◆ PROBLEM ◆
Transcribe exactly the span of lines that begins the records and ends with the line holding "## Build Kernel Driver", both boundary lines included.

◆ SUPPLIED RECORDS ◆
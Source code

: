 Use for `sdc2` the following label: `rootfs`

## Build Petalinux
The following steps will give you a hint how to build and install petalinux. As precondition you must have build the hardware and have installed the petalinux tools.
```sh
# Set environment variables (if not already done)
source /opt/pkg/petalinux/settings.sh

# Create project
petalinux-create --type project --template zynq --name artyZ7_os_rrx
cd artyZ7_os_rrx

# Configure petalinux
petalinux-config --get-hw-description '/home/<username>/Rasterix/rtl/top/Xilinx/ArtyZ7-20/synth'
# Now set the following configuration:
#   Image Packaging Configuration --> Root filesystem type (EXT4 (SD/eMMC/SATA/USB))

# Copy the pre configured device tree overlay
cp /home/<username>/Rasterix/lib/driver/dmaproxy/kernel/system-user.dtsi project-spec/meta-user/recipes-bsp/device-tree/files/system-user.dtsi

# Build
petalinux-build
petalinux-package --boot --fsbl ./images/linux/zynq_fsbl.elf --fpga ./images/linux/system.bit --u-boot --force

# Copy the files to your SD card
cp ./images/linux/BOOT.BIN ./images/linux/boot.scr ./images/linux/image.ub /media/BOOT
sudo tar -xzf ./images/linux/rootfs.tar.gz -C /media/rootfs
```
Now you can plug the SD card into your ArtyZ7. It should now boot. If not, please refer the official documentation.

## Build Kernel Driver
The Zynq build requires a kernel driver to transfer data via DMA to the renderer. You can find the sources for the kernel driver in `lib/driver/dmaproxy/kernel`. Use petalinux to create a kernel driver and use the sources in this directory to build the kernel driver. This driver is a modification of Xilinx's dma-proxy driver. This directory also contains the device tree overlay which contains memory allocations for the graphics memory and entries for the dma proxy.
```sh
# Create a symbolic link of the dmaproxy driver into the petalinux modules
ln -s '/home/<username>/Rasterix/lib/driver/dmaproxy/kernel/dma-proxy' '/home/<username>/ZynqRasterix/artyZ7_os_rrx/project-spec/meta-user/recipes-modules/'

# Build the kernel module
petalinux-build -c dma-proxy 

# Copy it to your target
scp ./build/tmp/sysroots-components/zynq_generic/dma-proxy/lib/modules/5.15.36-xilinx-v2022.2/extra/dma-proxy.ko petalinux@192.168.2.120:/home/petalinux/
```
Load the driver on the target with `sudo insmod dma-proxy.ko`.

◆ SOLUTION TO THE EXERCISE ◆
Source code

: Use for `sdc2` the following label: `rootfs`

## Build Petalinux
The following steps will give you a hint how to build and install petalinux. As precondition you must have build the hardware and have installed the petalinux tools.
```sh
# Set environment variables (if not already done)
source /opt/pkg/petalinux/settings.sh

# Create project
petalinux-create --type project --template zynq --name artyZ7_os_rrx
cd artyZ7_os_rrx

# Configure petalinux
petalinux-config --get-hw-description '/home/<username>/Rasterix/rtl/top/Xilinx/ArtyZ7-20/synth'
# Now set the following configuration:
#   Image Packaging Configuration --> Root filesystem type (EXT4 (SD/eMMC/SATA/USB))

# Copy the pre configured device tree overlay
cp /home/<username>/Rasterix/lib/driver/dmaproxy/kernel/system-user.dtsi project-spec/meta-user/recipes-bsp/device-tree/files/system-user.dtsi

# Build
petalinux-build
petalinux-package --boot --fsbl ./images/linux/zynq_fsbl.elf --fpga ./images/linux/system.bit --u-boot --force

# Copy the files to your SD card
cp ./images/linux/BOOT.BIN ./images/linux/boot.scr ./images/linux/image.ub /media/BOOT
sudo tar -xzf ./images/linux/rootfs.tar.gz -C /media/rootfs
```
Now you can plug the SD card into your ArtyZ7. It should now boot. If not, please refer the official documentation.

## Build Kernel Driver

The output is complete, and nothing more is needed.